Saturday, 22 March 2014
There is one week left until the elections. Twitter is banned which has made even the most anti-twitterer like me feel obliged to sign up to show solidarity. The streets are full of electioneering buses blasting out competing campaign songs which all sound like a nursery class on speed.. BUT.. the weather is fantastic, the beaches are empty, the sky is blue and I can't think of another place I'd rather be.
Friday, 21 March 2014
I really enjoyed meeting the new British Ambassador to Turkey, Richard Moore, and his wife Maggie last week. The total informality of the event was such a breath of fresh air in a country where those in office like to lord it over the rest of us. I think both Maggie and Richard managed to chat to everyone there and then we settled down to listen to a short talk demystifying what an ambassador actually does, with a follow-up q&a session to clarify the new rules governing foreigners in Turkey. (A post I have been putting off writing for a month and I will continue to procrastinate as the department in charge hasn't decided how to implement the new law yet.) The message from the British Consulate was a strong "we'll tell you as soon as the Turkish government tells us". The best way to keep up with the news is the UK in Turkey Facebook page or Twitter, at least it was until last night when our great leader declared to a rally in Bursa that he would eradicate Twitter and he didn't care what the international community thought. Soon afterward news began filtering through that Twitter was off-line in many parts of the country. Last week, when asked about the threat to ban Facebook in Turkey, Richard Moore dismissed the worry saying that it was an impossibility in this day and age. I wonder if he is quite so optimistic today.
|Maggie's guide dog, Star, is already an ambassador for the canine world, gaining access to places that a dog in Turkey can only dream about. I suggested she should "write" her own blog.|
Monday, 17 March 2014
My 'country bumpkin' credentials are a bit suspect as I spend the wetter 4 months of the year in town. If our architect had been open to my suggestions of a damp course, cavity walls and a ceiling lower than 6 meters, I could have been writing this from the village but the price of heating an un-insulatable barn of a living room makes moving out in the winter more cost effective. Despite all this (and being born almost in Birmingham) I am a country girl at heart. When I first arrived here, Bodrum was a village surrounded by smaller villages and hamlets, now Bodrum is heading for city status and all the coastal villages are towns. The village way of life is still going strong, but is only found inland, away from the hotels and holiday villages and so is a mystery to the majority of Bodrum visitors. Bodrum Kent Konseyi leader Hamdi Topçuoğlu wants to rectify this and last Saturday organised a "Village Fayre" in the centre of Bodrum inviting 19 local villages and one from Datça to showcase their wares. My neighbour Raşit was there with his baskets and wooden spoons and a basket of morel mushrooms picked from the forest behind our house. The 20 villages produced varied displays of carpets, kilims, crochet lace, soap, pasta, scarves, knitted bouquets of roses, bottles of olives and pickled vegetables, honey, sweets, olive oil, goat's cheese, herbal teas, carob pods, pottery, bunches of lavender and wild asparagus and a camel. I wanted to stay for the folk dancing but Jake had a problem with the camel. He's usually a well behaved dog and we can take him nearly everywhere with us but he has taken a dislike to camels. He started barking which drew all the stray dogs to our side to join in so I thought it better, having taken a few photos, to beat a retreat. After all, I'm lucky to be in a position to enjoy all these village activities in situ, I hope others were encouraged to go out and see what life, non-dependent on the tourist, is like.

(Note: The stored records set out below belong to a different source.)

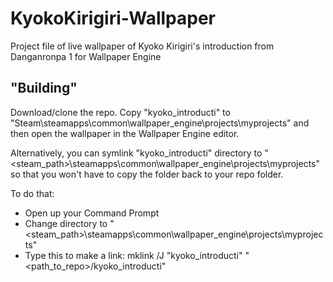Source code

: # KyokoKirigiri-Wallpaper
 Project file of live wallpaper of Kyoko Kirigiri's introduction from Danganronpa 1 for Wallpaper Engine

## "Building"
Download/clone the repo. Copy "kyoko_introducti" to "Steam\steamapps\common\wallpaper_engine\projects\myprojects\" and then open the wallpaper in the Wallpaper Engine editor.

Alternatively, you can symlink "kyoko_introducti" directory to "<steam_path>\steamapps\common\wallpaper_engine\projects\myprojects\" so that you won't have to copy the folder back to your repo folder.

To do that:
* Open up your Command Prompt
* Change directory to "<steam_path>\steamapps\common\wallpaper_engine\projects\myprojects\"
* Type this to make a link: mklink /J "kyoko_introducti" "<path_to_repo>/kyoko_introducti"
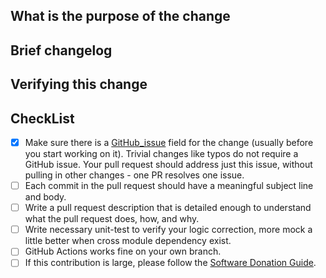 ## What is the purpose of the change


## Brief changelog


## Verifying this change


<!-- Follow this checklist to help us incorporate your contribution quickly and easily: -->

## CheckList
- [x] Make sure there is a [GitHub_issue](https://github.com/apache/dubbo-kubernetes/issues) field for the change (usually before you start working on it). Trivial changes like typos do not require a GitHub issue. Your pull request should address just this issue, without pulling in other changes - one PR resolves one issue.
- [ ] Each commit in the pull request should have a meaningful subject line and body.
- [ ] Write a pull request description that is detailed enough to understand what the pull request does, how, and why.
- [ ] Write necessary unit-test to verify your logic correction, more mock a little better when cross module dependency exist. 
- [ ] GitHub Actions works fine on your own branch.
- [ ] If this contribution is large, please follow the [Software Donation Guide](https://github.com/apache/dubbo/wiki/Software-donation-guide).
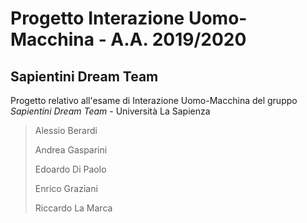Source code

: # Progetto Interazione Uomo-Macchina - A.A. 2019/2020
## Sapientini Dream Team

Progetto relativo all'esame di Interazione Uomo-Macchina del gruppo _Sapientini Dream Team_ - Università La Sapienza

> Alessio Berardi
>
> Andrea Gasparini
>
> Edoardo Di Paolo
>
> Enrico Graziani
>
> Riccardo La Marca
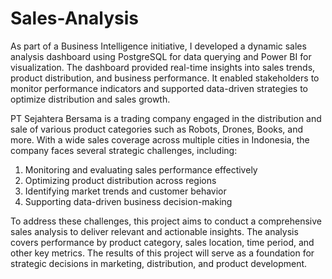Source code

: # Sales-Analysis
As part of a Business Intelligence initiative, I developed a dynamic sales analysis dashboard using PostgreSQL for data querying and Power BI for visualization. The dashboard provided real-time insights into sales trends, product distribution, and business performance. It enabled stakeholders to monitor performance indicators and supported data-driven strategies to optimize distribution and sales growth.

PT Sejahtera Bersama is a trading company engaged in the distribution and sale of various product categories such as Robots, Drones, Books, and more. With a wide sales coverage across multiple cities in Indonesia, the company faces several strategic challenges, including:
1. Monitoring and evaluating sales performance effectively
2. Optimizing product distribution across regions
3. Identifying market trends and customer behavior
4. Supporting data-driven business decision-making

To address these challenges, this project aims to conduct a comprehensive sales analysis to deliver relevant and actionable insights. The analysis covers performance by product category, sales location, time period, and other key metrics. The results of this project will serve as a foundation for strategic decisions in marketing, distribution, and product development.
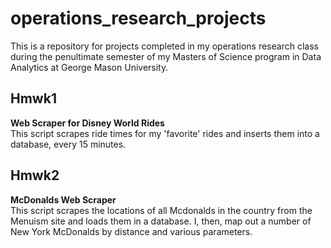 # operations_research_projects
This is a repository for projects completed in my operations research class during the penultimate semester of my Masters of Science program in Data Analytics at George Mason University.

<h2>Hmwk1</h2>
<b>Web Scraper for Disney World Rides</b> <br />
This script scrapes ride times for my 'favorite' rides and inserts them into a database, every 15 minutes.

<h2>Hmwk2</h2>
<b>McDonalds Web Scraper</b> <br />
This script scrapes the locations of all Mcdonalds in the country from the Menuism site and loads them in a database. I, then, map out a number of New York McDonalds by distance 
and various parameters.
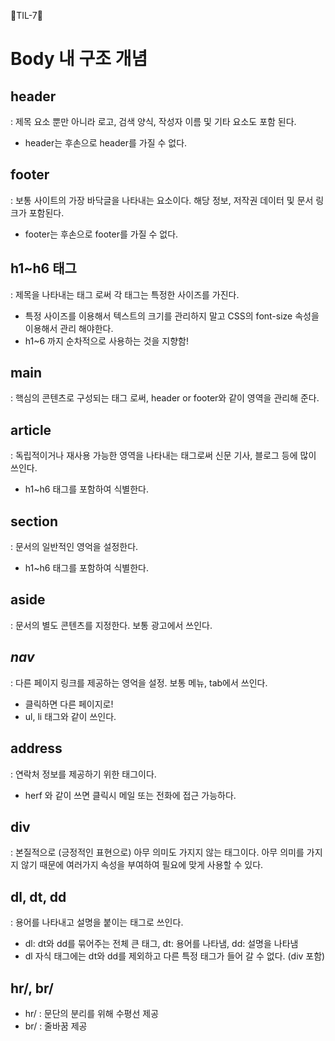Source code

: 🦄TIL-7🦄

# Body 내 구조 개념
## header
: 제목 요소 뿐만 아니라 로고, 검색 양식, 작성자 이름 및 기타 요소도 포함 된다.
- header는 후손으로 header를 가질 수 없다.

## footer
: 보통 사이트의 가장 바닥글을 나타내는 요소이다. 해당 정보, 저작권 데이터 및 문서 링크가 포함된다.
- footer는 후손으로 footer를 가질 수 없다.

## h1~h6 태그
: 제목을 나타내는 태그 로써 각 태그는 특정한 사이즈를 가진다.
- 특정 사이즈를 이용해서 텍스트의 크기를 관리하지 말고 CSS의 font-size 속성을 이용해서 관리 해야한다.
- h1~6 까지 순차적으로 사용하는 것을 지향함!

## main 
: 핵심의 콘텐츠로 구성되는 태그 로써, header or footer와 같이 영역을 관리해 준다.

## article
: 독립적이거나 재사용 가능한 영역을 나타내는 태그로써 신문 기사, 블로그 등에 많이 쓰인다.
- h1~h6 태그를 포함하여 식별한다.

## section
: 문서의 일반적인 영억을 설정한다.
- h1~h6 태그를 포함하여 식별한다.

## aside 
: 문서의 별도 콘텐츠를 지정한다. 보통 광고에서 쓰인다.

## _nav_
: 다른 페이지 링크를 제공하는 영억을 설정. 보통 메뉴, tab에서 쓰인다.
- 클릭하면 다른 페이지로!
- ul, li 태그와 같이 쓰인다.

## address
: 연락처 정보를 제공하기 위한 태그이다. 
- herf 와 같이 쓰면 클릭시 메일 또는 전화에 접근 가능하다.

## div
: 본질적으로 (긍정적인 표현으로) 아무 의미도 가지지 않는 태그이다. 아무 의미를 가지지 않기 때문에 여러가지 속성을
부여하여 필요에 맞게 사용할 수 있다.

## dl, dt, dd
: 용어를 나타내고 설명을 붙이는 태그로 쓰인다.
- dl: dt와 dd를 묶어주는 전체 큰 태그, dt: 용어를 나타냄, dd: 설명을 나타냄
- dl 자식 태그에는 dt와 dd를 제외하고 다른 특정 태그가 들어 갈 수 없다. (div 포함)

## hr/, br/
- hr/ : 문단의 분리를 위해 수평선 제공
- br/ : 줄바꿈 제공    
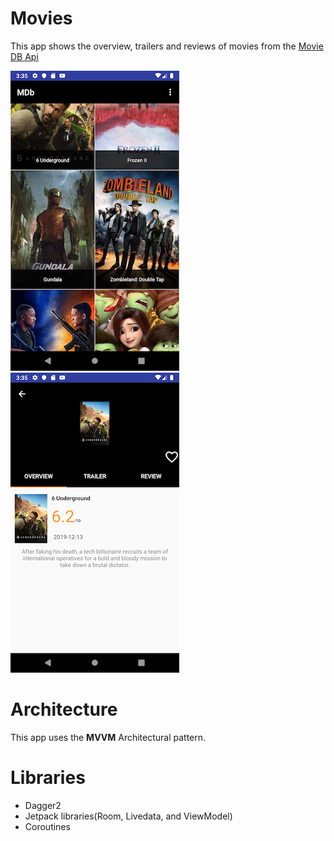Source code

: # Movies
This app shows the overview, trailers and reviews of movies from the [Movie DB Api](http://themoviedb.org/)

![Home](home.png)
![Overview](overview.png)



# Architecture

This app uses the **MVVM** Architectural pattern.

# Libraries 

- Dagger2
- Jetpack libraries(Room, Livedata, and ViewModel)
- Coroutines

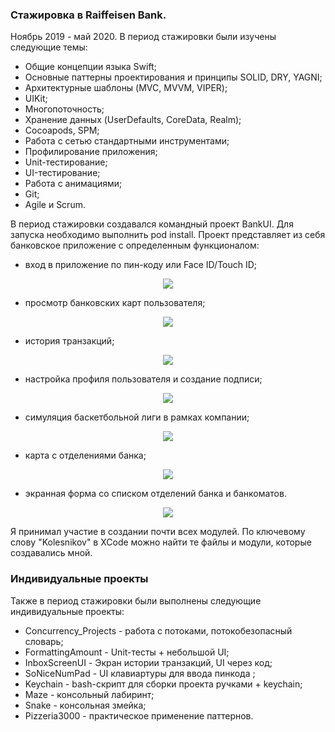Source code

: ### Стажировка в Raiffeisen Bank. 
Ноябрь 2019 - май 2020.
В период стажировки были изучены следующие темы:
- Общие концепции языка Swift;
- Основные паттерны проектирования и принципы SOLID, DRY, YAGNI;
- Архитектурные шаблоны (MVC, MVVM, VIPER);
- UIKit;
- Многопоточность;
- Хранение данных (UserDefaults, CoreData, Realm);
- Cocoapods, SPM;
- Работа с сетью стандартными инструментами;
- Профилирование приложения;
- Unit-тестирование;
- UI-тестирование;
- Работа с анимациями;
- Git;
- Agile и Scrum.

В период стажировки создавался командный проект BankUI. Для запуска необходимо выполнить pod install. Проект представляет из себя банковское приложение с определенным функционалом:

- вход в приложение по пин-коду или Face ID/Touch ID;
<p align="center"> 
<img src="./screens/screen0.jpg">
</p>

- просмотр банковских карт пользователя;
<p align="center"> 
<img src="./screens/screen1.jpg">
</p>

- история транзакций;
<p align="center"> 
<img src="./screens/screen2.jpg">
</p>

- настройка профиля пользователя и создание подписи;
<p align="center"> 
<img src="./screens/screen3.jpg">
</p>

- симуляция баскетбольной лиги в рамках компании;
<p align="center"> 
<img src="./screens/screen4.jpg">
</p>

- карта с отделениями банка;
<p align="center"> 
<img src="./screens/screen6.jpg">
</p>

- экранная форма со списком отделений банка и банкоматов.
<p align="center"> 
<img src="./screens/screen8.jpg">
</p>

 Я принимал участие в создании почти всех модулей. По ключевому слову "Kolesnikov" в XCode можно найти те файлы и модули, которые создавались мной. 
### Индивидуальные проекты
Также в период стажировки были выполнены следующие индивидуальные проекты:
 - Concurrency_Projects - работа с потоками, потокобезопасный словарь;
 - FormattingAmount - Unit-тесты + небольшой UI;
 - InboxScreenUI - Экран истории транзакций, UI через код;
 - SoNiceNumPad - UI клавиартуры для ввода пинкода ;
 - Keychain - bash-скрипт для сборки проекта ручками + keychain;
 - Maze - консольный лабиринт;
 - Snake - консольная змейка;
 - Pizzeria3000 - практическое применение паттернов.
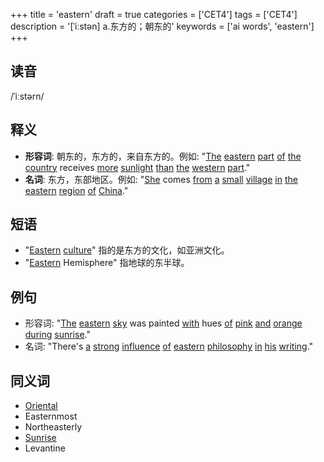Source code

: +++
title = 'eastern'
draft = true
categories = ['CET4']
tags = ['CET4']
description = '[ˈiːstən] a.东方的；朝东的'
keywords = ['ai words', 'eastern']
+++

## 读音
/ˈiːstərn/

## 释义
- **形容词**: 朝东的，东方的，来自东方的。例如: "[The](/post/the/) [eastern](/post/eastern/) [part](/post/part/) [of](/post/of/) [the](/post/the/) [country](/post/country/) receives [more](/post/more/) [sunlight](/post/sunlight/) [than](/post/than/) [the](/post/the/) [western](/post/western/) [part](/post/part/)."
- **名词**: 东方，东部地区。例如: "[She](/post/she/) comes [from](/post/from/) [a](/post/a/) [small](/post/small/) [village](/post/village/) [in](/post/in/) [the](/post/the/) [eastern](/post/eastern/) [region](/post/region/) [of](/post/of/) [China](/post/china/)."

## 短语
- "[Eastern](/post/eastern/) [culture](/post/culture/)" 指的是东方的文化，如亚洲文化。
- "[Eastern](/post/eastern/) Hemisphere" 指地球的东半球。

## 例句
- 形容词: "[The](/post/the/) [eastern](/post/eastern/) [sky](/post/sky/) was painted [with](/post/with/) hues [of](/post/of/) [pink](/post/pink/) [and](/post/and/) [orange](/post/orange/) [during](/post/during/) [sunrise](/post/sunrise/)."
- 名词: "There's [a](/post/a/) [strong](/post/strong/) [influence](/post/influence/) [of](/post/of/) [eastern](/post/eastern/) [philosophy](/post/philosophy/) [in](/post/in/) [his](/post/his/) [writing](/post/writing/)."

## 同义词
- [Oriental](/post/oriental/)
- Easternmost
- Northeasterly
- [Sunrise](/post/sunrise/)
- Levantine
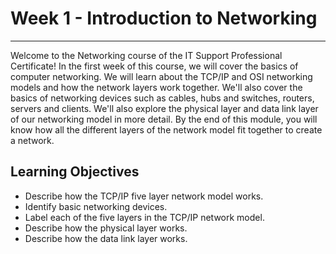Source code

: # Week 1 - Introduction to Networking
---------------------------------
Welcome to the Networking course of the IT Support Professional Certificate! In the first week of this course, we will cover the basics of computer networking. We will learn about the TCP/IP and OSI networking models and how the network layers work together. We'll also cover the basics of networking devices such as cables, hubs and switches, routers, servers and clients. We'll also explore the physical layer and data link layer of our networking model in more detail. By the end of this module, you will know how all the different layers of the network model fit together to create a network.

Learning Objectives
-------------------
* Describe how the TCP/IP five layer network model works.
* Identify basic networking devices.
* Label each of the five layers in the TCP/IP network model.
* Describe how the physical layer works.
* Describe how the data link layer works.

Basket making - From Bush to Basket
Friday, 14 March 2014
As a nod toward International Women's Day on 8th March, an exhibition of photos opened in Bodrum to give a glimpse into the lives of women in the last century and this month's Oral History meeting concentrated on only the ladies' recollections. I have to admit that I didn't enjoy this meeting as much as the one in Mumcular (Click here to read) as the audience seemed more intent on following their own conversations than listening to the speakers. I couldn't work out why they were being so disrespectful until I started to watch the chatterers and realised that they were fixated on the screen behind the speakers' heads which was showing a loop of photos from the exhibition, then the penny dropped. They were seeing photos of people they hadn't seen for decades and of course couldn't help themselves but give a running commentary. Hopefully the organisers won't make this mistake next time. What I managed to hear of this week's talk did emphasise how cut off the villages around the Bodrum peninsula were in the 1950s and 60s. There was only one jeep a day into Bodrum, the menfolk would often be employed as fishermen or sponge divers and would be away from home for weeks so the woman in the villages had to be self reliant. The local teacher was a much more important part of the village than they are now and would do much more than just teach the children. One retired teacher explained that she had been the only village first-aid post, learning how to treat scorpion bites with a razor blade and ammonia, bandage up damaged limbs and on one occasion reattach an ear! One of her ex-students was in the audience and reminded her that she had also cut the children's hair. In return there would be a steady supply of fresh eggs, butter, milk and vegetables to the teacher's living quarters.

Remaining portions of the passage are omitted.